Following my last post, I had a conversation with a close friend--one of the most intelligent people I know--about who cares what you think? She said something about how most people's self-oriented thoughts are boring. We were talking about memoirs, the essence of her claim being that the only memoirs worth reading are those written by people who have gone behind the veil.
Most of us have been veiled. We have learned to think in the way our culture has taught us to think. I doubt that I need to cite evidence for this claim. The function of culture is to indoctrinate those within the culture into the dominant way of thinking. The dominant way of thinking is unsurprisingly controlled by those who benefit most from the dominant way of thinking. So in a way, I agree with my friend: who wants to read memoirs from those who have been brainwashed?

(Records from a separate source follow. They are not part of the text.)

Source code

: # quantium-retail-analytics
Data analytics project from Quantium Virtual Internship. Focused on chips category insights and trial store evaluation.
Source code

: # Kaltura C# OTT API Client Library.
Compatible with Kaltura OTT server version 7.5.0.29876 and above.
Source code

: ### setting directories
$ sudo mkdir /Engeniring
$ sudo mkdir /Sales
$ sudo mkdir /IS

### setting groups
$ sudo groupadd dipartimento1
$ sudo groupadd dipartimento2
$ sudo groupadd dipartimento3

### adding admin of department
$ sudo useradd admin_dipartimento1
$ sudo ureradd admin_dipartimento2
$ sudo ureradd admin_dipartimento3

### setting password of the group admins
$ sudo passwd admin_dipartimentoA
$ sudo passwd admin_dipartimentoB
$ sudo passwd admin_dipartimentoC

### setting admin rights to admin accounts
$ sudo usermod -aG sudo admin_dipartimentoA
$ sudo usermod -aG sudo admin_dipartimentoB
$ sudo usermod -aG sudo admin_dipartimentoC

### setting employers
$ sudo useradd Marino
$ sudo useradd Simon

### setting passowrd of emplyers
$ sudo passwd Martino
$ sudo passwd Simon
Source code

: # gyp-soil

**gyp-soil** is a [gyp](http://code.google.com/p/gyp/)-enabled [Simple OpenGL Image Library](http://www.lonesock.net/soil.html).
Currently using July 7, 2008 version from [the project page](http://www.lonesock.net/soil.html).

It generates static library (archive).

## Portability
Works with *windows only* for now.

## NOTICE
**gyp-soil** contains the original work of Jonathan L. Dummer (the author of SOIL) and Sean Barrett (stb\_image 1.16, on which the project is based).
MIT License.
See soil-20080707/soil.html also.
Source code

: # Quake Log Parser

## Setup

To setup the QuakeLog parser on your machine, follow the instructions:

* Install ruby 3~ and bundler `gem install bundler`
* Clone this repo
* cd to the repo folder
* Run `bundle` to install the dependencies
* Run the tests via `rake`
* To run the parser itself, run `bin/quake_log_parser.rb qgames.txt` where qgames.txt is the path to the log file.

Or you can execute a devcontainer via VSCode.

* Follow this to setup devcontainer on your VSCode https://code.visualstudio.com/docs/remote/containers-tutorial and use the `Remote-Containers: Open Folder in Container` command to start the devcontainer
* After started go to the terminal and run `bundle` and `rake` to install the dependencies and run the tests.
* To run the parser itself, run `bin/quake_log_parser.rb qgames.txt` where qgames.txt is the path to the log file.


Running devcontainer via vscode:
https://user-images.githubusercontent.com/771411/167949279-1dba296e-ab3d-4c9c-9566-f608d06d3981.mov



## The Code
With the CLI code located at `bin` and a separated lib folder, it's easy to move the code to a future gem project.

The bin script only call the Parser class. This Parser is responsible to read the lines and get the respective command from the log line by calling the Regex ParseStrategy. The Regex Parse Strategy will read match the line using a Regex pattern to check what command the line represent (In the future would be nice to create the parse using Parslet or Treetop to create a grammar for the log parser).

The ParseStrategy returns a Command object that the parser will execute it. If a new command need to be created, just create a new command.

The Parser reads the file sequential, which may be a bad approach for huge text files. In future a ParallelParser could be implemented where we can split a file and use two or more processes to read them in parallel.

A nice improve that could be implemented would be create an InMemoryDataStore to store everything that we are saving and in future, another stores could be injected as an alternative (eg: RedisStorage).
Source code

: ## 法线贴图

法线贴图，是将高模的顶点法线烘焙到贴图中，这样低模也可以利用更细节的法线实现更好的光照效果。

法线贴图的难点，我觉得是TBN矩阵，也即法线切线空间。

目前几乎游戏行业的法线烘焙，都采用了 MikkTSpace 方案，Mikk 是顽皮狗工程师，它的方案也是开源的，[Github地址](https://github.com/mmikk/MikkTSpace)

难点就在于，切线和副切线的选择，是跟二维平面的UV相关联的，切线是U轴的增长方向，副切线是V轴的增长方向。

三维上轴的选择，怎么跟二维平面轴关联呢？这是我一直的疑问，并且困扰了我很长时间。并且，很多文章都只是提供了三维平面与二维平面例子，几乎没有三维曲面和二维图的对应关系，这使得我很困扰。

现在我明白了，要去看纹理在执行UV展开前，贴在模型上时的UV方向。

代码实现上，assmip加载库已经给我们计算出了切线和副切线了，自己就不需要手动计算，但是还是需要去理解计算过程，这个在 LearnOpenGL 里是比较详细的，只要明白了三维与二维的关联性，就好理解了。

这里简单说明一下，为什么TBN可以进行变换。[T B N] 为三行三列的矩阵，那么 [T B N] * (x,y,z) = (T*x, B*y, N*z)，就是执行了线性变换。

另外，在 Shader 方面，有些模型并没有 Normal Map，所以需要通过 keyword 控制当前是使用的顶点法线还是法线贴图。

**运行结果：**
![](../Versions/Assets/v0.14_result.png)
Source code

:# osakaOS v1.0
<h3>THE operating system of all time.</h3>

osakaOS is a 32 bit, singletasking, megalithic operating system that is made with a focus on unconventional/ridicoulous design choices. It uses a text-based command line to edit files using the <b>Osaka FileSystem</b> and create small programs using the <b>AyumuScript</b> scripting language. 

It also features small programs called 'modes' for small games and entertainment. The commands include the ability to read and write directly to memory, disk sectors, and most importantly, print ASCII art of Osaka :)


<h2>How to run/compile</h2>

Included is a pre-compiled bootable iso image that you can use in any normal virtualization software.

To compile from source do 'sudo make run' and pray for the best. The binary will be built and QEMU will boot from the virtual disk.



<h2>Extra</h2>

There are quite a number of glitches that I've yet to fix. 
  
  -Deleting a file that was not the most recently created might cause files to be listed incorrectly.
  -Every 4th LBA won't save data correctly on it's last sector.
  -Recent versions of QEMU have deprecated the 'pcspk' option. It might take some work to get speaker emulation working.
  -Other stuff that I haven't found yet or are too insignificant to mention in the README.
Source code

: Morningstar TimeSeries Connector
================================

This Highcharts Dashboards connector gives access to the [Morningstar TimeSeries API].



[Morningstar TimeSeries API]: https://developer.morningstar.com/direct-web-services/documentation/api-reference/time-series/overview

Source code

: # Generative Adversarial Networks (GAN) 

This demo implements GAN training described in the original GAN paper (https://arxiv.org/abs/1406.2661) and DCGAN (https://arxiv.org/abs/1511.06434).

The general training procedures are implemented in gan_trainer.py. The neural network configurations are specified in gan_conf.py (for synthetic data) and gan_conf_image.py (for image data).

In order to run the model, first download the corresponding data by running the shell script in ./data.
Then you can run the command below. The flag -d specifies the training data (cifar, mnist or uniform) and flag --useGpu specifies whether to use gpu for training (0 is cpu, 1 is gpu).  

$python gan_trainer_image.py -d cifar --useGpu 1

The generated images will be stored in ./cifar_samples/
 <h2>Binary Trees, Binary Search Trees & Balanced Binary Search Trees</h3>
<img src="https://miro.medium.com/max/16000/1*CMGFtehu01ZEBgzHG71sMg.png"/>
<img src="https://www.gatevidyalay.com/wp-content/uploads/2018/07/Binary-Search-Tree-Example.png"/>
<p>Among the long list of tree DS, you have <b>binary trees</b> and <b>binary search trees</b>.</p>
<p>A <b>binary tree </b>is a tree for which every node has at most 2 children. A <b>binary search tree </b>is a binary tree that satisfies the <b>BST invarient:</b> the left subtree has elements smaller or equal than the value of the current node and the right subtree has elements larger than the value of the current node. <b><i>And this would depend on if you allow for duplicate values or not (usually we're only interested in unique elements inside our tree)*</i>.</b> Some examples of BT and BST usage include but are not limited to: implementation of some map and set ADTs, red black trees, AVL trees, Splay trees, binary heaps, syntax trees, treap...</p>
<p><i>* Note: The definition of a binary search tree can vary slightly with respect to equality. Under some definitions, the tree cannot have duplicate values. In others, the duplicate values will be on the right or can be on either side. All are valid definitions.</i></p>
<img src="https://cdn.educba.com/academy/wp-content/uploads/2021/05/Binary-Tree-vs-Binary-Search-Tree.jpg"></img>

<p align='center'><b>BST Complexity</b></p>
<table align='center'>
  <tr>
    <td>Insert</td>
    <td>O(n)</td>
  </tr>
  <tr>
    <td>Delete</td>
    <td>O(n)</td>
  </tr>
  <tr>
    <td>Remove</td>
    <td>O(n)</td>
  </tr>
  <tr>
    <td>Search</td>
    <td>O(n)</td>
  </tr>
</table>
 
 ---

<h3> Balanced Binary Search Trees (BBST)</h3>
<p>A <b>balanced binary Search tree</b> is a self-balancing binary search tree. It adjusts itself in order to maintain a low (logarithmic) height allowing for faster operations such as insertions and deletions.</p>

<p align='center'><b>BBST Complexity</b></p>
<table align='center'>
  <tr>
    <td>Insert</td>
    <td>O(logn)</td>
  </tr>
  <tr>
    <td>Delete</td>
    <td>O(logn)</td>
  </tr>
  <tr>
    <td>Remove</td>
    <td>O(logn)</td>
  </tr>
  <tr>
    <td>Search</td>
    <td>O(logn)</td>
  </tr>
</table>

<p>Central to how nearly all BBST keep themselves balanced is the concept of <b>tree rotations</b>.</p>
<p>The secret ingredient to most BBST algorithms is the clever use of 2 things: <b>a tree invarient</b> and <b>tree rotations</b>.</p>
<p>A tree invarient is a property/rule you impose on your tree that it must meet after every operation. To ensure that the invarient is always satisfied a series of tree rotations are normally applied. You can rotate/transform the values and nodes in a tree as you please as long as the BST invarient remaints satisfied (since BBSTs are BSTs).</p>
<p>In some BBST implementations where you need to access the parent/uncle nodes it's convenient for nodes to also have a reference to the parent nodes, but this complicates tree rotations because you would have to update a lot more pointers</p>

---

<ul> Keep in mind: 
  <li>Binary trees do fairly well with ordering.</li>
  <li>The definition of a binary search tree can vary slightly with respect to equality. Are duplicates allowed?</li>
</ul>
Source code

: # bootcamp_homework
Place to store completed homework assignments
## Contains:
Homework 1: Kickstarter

I don't know where to go from here. Who has and hasn't been brainwashed--and who's washing our brains? On the surface, it seems as if people who read and have been perhaps super-educated are those who might have evaded the washing machine. A book by Jeff Schmidt, Disciplined Minds, challenges this assumption of educational-privilege. Schmidt, a physicist, argues that the more degrees you have obtained, the more you have been washed. He makes a good case. The more degrees we obtain, the more we benefit from the existing order--and consequently, reinforcing that order to maintain our privilege.
These are random thoughts. I don't expect anyone to take them seriously. I think, however, that if we find a way to encourage and listen to the voices of the disenfranchised, we might move forward rather than running in place.